What’s in it: Department of Agriculture (USDA) Programs and Services is required to establish one or more equity commissions to address historical discrimination and disparities.  The Equity Commission Advisory Committee will advise the Secretary of Agriculture by identifying USDA programs, policies, systems, structures, and practices that contribute to barriers to inclusion or access, systemic discrimination, or exacerbate or perpetuate racial, economic, health and social disparities.

ARE YOU CERTIFIED AS A BLACK-OWNED BUSINESS?

Why it matters: Expanded access to wealth creation through small business ownership.

What’s in it: Recognizing that the Federal government spends more than $650 billion each year on purchasing goods and services, President Biden has directed agencies to use purchasing power to grow federal contracting with small disadvantaged businesses, including Black-owned businesses, by 50%, translating to an additional $100 billion over five years, and helping more Americans realize their entrepreneurial dreams.

LARGEST FEDERAL INVESTMENT IN PUBLIC TRANSIT

Why it matters? Black workers commute by public transit at nearly 4 times the rate of white workers. In New York City, we spend 110 minutes more per week commuting to work than the average white resident.

What’s in it: Repair and upgrade of aging infrastructure; modernization of bus and rail fleets; increase access to handicap users; bringing transit service to new communities. Replacement of thousands of transit vehicles, including buses, with clean, zero emission vehicles.

CREATES A FIRST-EVER PROGRAM TO RECONNECT COMMUNITIES DIVIDEDBY INEQUITABLE TRANSPORTATION INFRASTRUCTURE

Why it matters: A significant portions of the interstate highway system were built through Black neighborhoods, destroying homes, schools, churches, and parks and causing lasting disconnection and disinvestment for residents who stayed. “We know this to be common in so many of our cities,” says Rice.

What’s in it: “This program in the bipartisan infrastructure bill will fund planning, demolition and reconstruction of street grids build parks and other infrastructure to remedy the damage, reconnect communities and “make them home.” 

AN END TO DISCRIMINATION IN HOME APPRAISALS

Why it matters: We are less likely to get full value for our homes.

What’s in it: First-of-its-kind interagency effort with Department of Housing and Urban Development (HUD) to right the historic wrongs of home appraisals through action and policy. 

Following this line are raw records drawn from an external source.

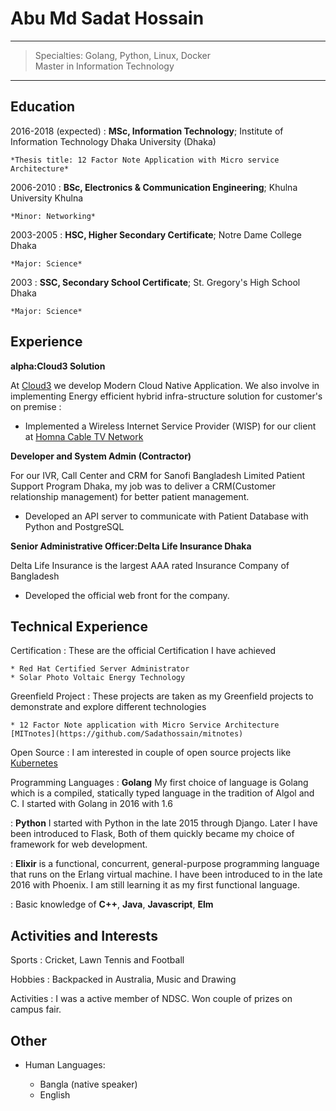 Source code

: Abu Md Sadat Hossain
====================

----

>  Specialties: Golang, Python, Linux, Docker\
>  Master in Information Technology

---

Education
---------

2016-2018 (expected)
:   **MSc, Information Technology**; Institute of Information Technology
    Dhaka University (Dhaka)

    *Thesis title: 12 Factor Note Application with Micro service Architecture*

2006-2010
:   **BSc, Electronics & Communication Engineering**; Khulna University
    Khulna

    *Minor: Networking*

2003-2005
:   **HSC, Higher Secondary Certificate**; Notre Dame College
    Dhaka

    *Major: Science*

2003
:   **SSC, Secondary School Certificate**; St. Gregory's High School
    Dhaka

    *Major: Science*


Experience
----------

**alpha:Cloud3 Solution**

At [Cloud3](https://facebook.com/cloud3bd) we develop Modern Cloud
Native Application. We also involve in implementing Energy efficient
hybrid infra-structure solution for customer's on premise :

* Implemented a Wireless Internet Service Provider (WISP) for our client
  at [Homna Cable TV Network](https://www.facebook.com/homnacabletv/)


**Developer and System Admin (Contractor)**

For our IVR, Call Center and CRM for Sanofi Bangladesh Limited Patient
Support Program Dhaka, my job was to deliver a CRM(Customer relationship
management) for better patient management.

* Developed an API server to communicate with Patient Database with
  Python and PostgreSQL

**Senior Administrative Officer:Delta Life Insurance Dhaka**

Delta Life Insurance is the largest AAA rated Insurance Company of Bangladesh

* Developed the official web front for the company.

Technical Experience
--------------------

Certification
:   These are the official Certification I have achieved

    * Red Hat Certified Server Administrator
    * Solar Photo Voltaic Energy Technology

Greenfield Project
:   These projects are taken as my Greenfield projects to demonstrate and
    explore different technologies

    * 12 Factor Note application with Micro Service Architecture [MITnotes](https://github.com/Sadathossain/mitnotes)


Open Source
:   I am interested in couple of open source projects like
    [Kubernetes](https://kubernetes.io/)

Programming Languages
:   **Golang**
    My first choice of language is Golang which is a compiled, statically
    typed language in the tradition of Algol and C. I started with Golang
    in 2016 with 1.6

:   **Python** I started with Python in the late 2015 through Django.
    Later I have been introduced to Flask, Both of them quickly became
    my choice of framework for web development.

:   **Elixir** is a functional, concurrent, general-purpose programming
    language that runs on the Erlang virtual machine. I have been introduced to
    in the late 2016 with Phoenix. I am still learning it as my first functional
    language.

:   Basic knowledge of **C++**, **Java**, **Javascript**, **Elm**

[ref]: https://github.com/Sadathossain/


Activities and Interests
------------------------

Sports
:   Cricket, Lawn Tennis and Football

Hobbies
:   Backpacked in Australia, Music and Drawing

Activities
:   I was a active member of NDSC. Won couple of prizes on campus fair.

Other
-----

* Human Languages:

     * Bangla (native speaker)
     * English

CHILDCARE SUPPORT AND UNIVERSAL PRESCHOOL 

Why it matters:  We are two times more likely than white parents to quit, turn down or make a major major change in their job due to childcare disruptions.

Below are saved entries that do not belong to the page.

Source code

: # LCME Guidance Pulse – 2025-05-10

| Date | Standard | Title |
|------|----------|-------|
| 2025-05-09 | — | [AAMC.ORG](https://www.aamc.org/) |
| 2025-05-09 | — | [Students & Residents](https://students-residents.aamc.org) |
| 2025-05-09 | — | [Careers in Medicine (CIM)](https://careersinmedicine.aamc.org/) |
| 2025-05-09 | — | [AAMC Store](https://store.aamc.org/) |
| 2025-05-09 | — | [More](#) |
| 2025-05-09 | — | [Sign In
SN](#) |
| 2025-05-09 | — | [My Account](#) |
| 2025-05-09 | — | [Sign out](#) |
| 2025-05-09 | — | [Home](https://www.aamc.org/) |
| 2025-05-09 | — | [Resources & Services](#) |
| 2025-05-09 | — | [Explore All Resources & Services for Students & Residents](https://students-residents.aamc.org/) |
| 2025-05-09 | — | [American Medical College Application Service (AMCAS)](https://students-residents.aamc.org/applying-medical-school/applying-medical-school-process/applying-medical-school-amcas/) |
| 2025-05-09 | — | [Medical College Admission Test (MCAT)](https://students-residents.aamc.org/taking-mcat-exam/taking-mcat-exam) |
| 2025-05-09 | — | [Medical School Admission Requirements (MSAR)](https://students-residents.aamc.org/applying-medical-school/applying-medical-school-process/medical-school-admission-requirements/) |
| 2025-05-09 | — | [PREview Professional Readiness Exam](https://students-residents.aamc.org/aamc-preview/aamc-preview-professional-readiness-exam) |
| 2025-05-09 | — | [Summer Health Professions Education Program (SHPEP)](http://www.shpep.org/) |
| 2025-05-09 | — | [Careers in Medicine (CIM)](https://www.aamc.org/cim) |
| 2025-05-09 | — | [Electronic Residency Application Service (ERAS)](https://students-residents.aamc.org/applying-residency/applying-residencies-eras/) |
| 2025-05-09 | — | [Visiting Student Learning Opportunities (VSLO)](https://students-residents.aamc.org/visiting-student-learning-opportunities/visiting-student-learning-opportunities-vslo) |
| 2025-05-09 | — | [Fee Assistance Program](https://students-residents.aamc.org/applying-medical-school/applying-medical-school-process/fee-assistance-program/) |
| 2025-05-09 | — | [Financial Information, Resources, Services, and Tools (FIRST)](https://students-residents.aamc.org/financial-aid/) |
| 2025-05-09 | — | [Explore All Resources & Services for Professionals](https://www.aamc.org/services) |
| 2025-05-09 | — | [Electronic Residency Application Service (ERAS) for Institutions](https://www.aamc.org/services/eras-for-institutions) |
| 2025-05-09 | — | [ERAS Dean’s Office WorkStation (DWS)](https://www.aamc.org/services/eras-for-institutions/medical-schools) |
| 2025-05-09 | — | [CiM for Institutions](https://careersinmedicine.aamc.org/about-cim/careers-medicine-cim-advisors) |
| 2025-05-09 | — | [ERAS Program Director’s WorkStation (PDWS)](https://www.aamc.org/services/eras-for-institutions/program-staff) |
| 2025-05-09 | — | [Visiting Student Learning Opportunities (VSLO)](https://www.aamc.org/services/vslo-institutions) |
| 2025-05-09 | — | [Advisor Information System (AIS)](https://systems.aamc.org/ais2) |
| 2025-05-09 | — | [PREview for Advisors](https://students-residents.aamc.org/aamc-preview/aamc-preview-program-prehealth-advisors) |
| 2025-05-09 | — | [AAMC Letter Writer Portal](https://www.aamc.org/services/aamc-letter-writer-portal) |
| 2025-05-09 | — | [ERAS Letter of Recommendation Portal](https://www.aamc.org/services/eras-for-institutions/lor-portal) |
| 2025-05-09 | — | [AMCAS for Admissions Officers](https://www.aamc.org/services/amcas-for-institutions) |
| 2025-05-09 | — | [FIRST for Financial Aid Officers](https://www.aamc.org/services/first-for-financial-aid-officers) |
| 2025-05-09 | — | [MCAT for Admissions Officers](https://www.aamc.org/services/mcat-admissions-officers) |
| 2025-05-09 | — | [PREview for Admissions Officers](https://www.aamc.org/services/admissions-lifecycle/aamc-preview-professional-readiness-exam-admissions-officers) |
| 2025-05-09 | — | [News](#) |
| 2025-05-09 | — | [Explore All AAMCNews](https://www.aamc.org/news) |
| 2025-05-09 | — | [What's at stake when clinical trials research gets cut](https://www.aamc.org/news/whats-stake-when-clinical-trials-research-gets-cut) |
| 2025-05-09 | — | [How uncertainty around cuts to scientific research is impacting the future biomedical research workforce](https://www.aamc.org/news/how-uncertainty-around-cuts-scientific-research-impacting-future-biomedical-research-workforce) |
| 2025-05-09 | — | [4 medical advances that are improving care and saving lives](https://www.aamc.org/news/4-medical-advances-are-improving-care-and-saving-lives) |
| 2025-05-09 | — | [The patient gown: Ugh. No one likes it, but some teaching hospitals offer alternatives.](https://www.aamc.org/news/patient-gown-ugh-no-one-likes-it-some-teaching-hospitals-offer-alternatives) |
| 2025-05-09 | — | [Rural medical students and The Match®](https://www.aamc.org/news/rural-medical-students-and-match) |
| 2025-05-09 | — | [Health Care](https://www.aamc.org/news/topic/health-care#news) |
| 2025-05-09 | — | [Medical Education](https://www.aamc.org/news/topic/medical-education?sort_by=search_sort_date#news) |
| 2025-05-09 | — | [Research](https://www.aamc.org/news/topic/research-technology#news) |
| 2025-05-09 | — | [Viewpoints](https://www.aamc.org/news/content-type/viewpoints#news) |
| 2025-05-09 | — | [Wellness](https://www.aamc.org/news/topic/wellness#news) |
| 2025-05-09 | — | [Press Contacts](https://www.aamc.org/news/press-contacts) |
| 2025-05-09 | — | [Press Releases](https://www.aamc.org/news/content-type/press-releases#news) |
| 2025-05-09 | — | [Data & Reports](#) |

What’s in it:  Families of four earning less than $300,000 will pay no more than 7% of their income on child care for children under 6. An increase in the child tax credit from $2,000 to $3,000 for children ages six and older. The credit comes in the form of monthly checks, so that parents and caregivers do not have to cover the cost up front .Access to free preschool or child care providers for all 3- and 4-year olds.

AFFORDABLE  HOUSING

Why it matters: 30% of Black renters pay more than half their income in rent.

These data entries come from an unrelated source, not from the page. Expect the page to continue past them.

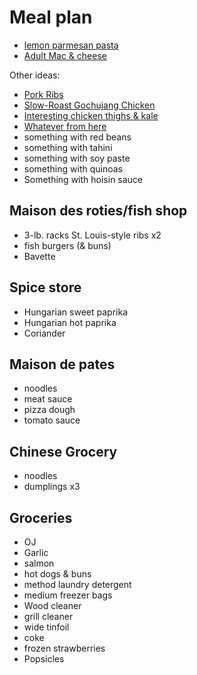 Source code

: # Meal plan

- [lemon parmesan pasta](https://www.bonappetit.com/recipe/pasta-with-brown-butter-whole-lemon-and-parmesan)
- [Adult Mac & cheese](https://www.bonappetit.com/recipe/adult-mac-and-cheese)

Other ideas:

- [Pork Ribs](https://www.bonappetit.com/recipe/five-spice-pork-ribs)
- [Slow-Roast Gochujang Chicken](https://www.bonappetit.com/recipe/slow-roast-gochujang-chicken)
- [Interesting chicken thighs & kale](https://www.bonappetit.com/recipe/fideos-with-chicken-thighs-and-kale)
- [Whatever from here](https://www.bonappetit.com/story/yia-vang-hmong-cuisine)
- something with red beans
- something with tahini
- something with soy paste
- something with quinoas
- Something with hoisin sauce

## Maison des roties/fish shop

- 3-lb. racks St. Louis-style ribs x2
- fish burgers (& buns)
- Bavette

## Spice store

- Hungarian sweet paprika
- Hungarian hot paprika
- Coriander

## Maison de pates

- noodles
- meat sauce
- pizza dough
- tomato sauce

## Chinese Grocery

- noodles
- dumplings x3

## Groceries

- OJ
- Garlic
- salmon
- hot dogs & buns
- method laundry detergent
- medium freezer bags
- Wood cleaner
- grill cleaner
- wide tinfoil
- coke
- frozen strawberries
- Popsicles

What’s in it: The BBB framework will enable the construction, rehabilitation, and improvement of more than 1 million affordable homes, boosting housing supply and reducing price pressures for renters and homeowners. It will make investments to improve the safety, energy efficiency, and quality of existing public housing. In addition, the bill provides grants for resident-led community development projects in neighborhoods that have faced systemic disinvestment.

HISTORIC INVESTMENT IN HBCUS

Why it matters: Though they make up only three percent of the country’s colleges and universities, they produce almost 20% of all Black graduates.

What’s in it: An executive order to create a government-wide approach to support the needs of HBCUs and eliminate systemic barriers impeding HBCU participation in Federal programs. A FY22 budget request of $4 billion in R&D grants to “enable HBCUs among others to compete for resources that will enable them to become cutting edge institutions, teaching technologies of the future,” says Rice.